● **Activity**
The answer is a single number: the count of lines in the records below that contain the word "title".

=== Data supplied ===

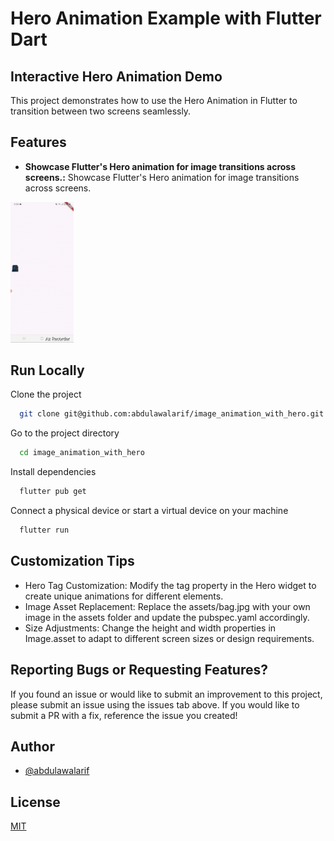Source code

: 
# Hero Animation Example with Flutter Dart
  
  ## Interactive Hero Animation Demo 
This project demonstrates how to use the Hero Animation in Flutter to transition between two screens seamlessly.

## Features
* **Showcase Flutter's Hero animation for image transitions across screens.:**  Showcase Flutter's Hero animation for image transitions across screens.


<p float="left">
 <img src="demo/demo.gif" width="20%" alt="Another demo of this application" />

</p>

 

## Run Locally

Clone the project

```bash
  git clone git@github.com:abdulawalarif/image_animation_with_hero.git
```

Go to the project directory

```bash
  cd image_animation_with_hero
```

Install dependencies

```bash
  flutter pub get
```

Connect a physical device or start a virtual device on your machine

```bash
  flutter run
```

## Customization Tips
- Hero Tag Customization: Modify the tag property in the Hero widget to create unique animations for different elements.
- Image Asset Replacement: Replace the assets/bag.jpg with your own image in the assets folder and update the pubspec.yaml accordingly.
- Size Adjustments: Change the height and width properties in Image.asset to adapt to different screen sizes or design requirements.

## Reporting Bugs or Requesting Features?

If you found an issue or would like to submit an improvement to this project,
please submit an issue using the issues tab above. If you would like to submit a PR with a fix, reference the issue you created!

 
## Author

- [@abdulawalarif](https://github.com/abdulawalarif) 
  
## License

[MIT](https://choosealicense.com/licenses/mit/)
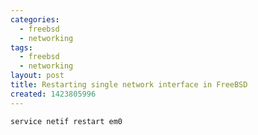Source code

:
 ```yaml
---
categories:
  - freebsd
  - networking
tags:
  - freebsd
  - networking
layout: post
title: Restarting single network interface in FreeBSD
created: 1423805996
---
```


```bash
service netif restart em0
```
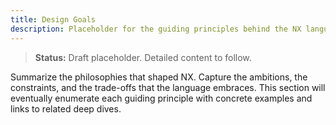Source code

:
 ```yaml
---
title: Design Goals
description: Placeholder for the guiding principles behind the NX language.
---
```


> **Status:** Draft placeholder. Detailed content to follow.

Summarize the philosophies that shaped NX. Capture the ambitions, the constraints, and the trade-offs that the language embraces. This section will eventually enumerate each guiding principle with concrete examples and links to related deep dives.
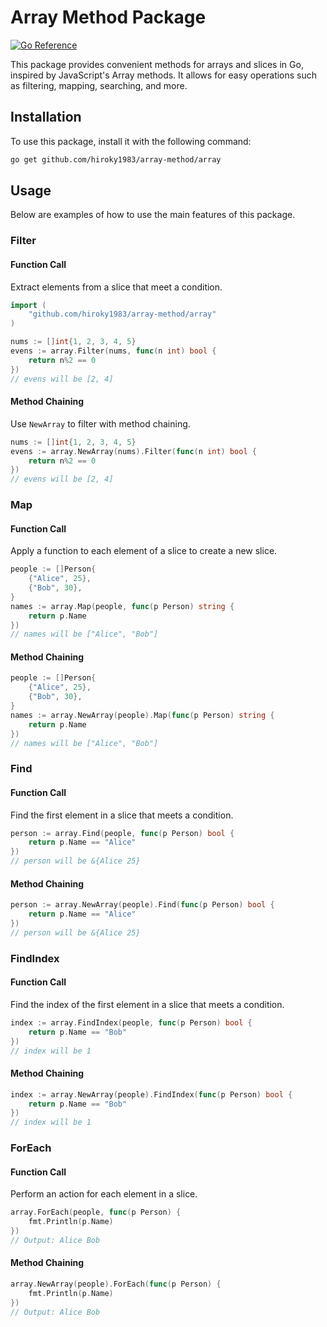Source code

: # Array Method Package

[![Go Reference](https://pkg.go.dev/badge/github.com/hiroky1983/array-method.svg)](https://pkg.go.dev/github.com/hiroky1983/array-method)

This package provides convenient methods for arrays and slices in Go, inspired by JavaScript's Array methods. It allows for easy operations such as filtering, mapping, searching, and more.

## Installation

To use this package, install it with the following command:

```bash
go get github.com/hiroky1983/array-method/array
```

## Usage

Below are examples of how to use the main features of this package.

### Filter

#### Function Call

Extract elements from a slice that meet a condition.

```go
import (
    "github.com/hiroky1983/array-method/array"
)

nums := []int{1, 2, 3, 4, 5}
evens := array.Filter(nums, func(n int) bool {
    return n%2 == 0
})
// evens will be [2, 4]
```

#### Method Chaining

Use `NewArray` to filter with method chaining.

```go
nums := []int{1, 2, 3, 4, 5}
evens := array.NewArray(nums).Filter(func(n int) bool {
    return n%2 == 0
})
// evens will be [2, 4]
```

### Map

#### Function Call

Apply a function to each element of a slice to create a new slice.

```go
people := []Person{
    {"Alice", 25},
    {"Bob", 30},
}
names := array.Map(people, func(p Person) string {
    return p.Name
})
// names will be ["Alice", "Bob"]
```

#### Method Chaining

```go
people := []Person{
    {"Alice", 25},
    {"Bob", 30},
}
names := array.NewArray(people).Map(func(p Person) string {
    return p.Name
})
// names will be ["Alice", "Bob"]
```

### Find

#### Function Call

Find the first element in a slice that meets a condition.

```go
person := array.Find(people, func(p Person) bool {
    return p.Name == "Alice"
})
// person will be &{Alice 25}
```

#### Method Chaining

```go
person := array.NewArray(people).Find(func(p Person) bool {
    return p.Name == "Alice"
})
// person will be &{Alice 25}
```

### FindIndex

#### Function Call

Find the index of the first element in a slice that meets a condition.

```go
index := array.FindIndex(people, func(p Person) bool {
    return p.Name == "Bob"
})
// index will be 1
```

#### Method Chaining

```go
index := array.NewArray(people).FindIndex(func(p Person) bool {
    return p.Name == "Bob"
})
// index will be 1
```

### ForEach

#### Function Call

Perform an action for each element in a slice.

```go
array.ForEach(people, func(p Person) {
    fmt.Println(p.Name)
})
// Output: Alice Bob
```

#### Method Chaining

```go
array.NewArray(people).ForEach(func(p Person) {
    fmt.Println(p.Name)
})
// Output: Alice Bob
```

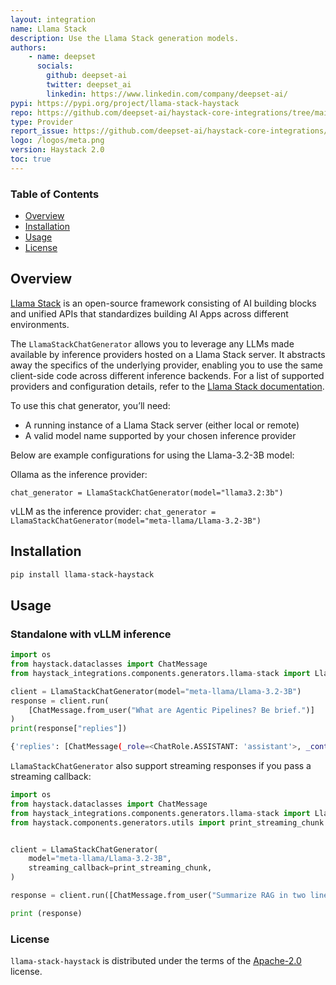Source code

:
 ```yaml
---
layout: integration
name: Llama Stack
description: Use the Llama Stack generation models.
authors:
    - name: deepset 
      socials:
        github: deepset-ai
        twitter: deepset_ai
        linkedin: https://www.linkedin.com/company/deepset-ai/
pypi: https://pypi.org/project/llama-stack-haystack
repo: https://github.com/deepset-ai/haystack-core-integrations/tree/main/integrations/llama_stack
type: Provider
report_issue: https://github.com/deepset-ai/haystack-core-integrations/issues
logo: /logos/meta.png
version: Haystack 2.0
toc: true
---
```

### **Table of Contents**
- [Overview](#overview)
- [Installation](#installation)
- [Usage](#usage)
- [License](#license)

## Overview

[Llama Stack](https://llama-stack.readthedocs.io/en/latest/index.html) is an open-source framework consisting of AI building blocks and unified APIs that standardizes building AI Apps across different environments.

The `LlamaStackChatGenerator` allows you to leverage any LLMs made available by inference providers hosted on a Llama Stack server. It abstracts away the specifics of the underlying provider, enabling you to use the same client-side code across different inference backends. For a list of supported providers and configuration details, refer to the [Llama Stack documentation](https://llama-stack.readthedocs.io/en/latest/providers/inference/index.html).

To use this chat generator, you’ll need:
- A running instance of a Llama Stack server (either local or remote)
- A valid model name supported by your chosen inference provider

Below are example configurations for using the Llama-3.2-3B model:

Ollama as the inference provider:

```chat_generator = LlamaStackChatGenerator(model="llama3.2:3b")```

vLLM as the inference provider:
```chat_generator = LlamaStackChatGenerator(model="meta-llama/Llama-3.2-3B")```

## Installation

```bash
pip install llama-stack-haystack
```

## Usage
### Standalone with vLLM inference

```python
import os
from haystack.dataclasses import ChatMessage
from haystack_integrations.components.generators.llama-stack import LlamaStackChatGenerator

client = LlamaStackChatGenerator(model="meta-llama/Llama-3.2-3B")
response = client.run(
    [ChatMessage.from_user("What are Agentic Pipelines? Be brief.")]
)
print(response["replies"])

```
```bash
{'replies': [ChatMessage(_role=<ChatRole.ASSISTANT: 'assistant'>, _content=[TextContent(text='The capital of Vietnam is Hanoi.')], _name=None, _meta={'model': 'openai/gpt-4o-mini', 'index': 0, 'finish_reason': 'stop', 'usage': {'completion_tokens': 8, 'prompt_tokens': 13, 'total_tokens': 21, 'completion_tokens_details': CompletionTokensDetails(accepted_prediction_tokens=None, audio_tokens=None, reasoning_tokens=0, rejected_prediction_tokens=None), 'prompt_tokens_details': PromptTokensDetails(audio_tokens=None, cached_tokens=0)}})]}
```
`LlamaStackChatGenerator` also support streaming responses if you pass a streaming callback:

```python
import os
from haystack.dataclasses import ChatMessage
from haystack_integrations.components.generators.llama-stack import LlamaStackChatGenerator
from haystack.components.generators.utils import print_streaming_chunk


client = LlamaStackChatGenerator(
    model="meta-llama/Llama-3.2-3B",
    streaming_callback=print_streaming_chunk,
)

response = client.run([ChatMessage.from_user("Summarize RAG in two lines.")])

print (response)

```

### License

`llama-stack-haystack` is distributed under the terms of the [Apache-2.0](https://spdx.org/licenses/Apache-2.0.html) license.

===

● **Answer for this exercise**
2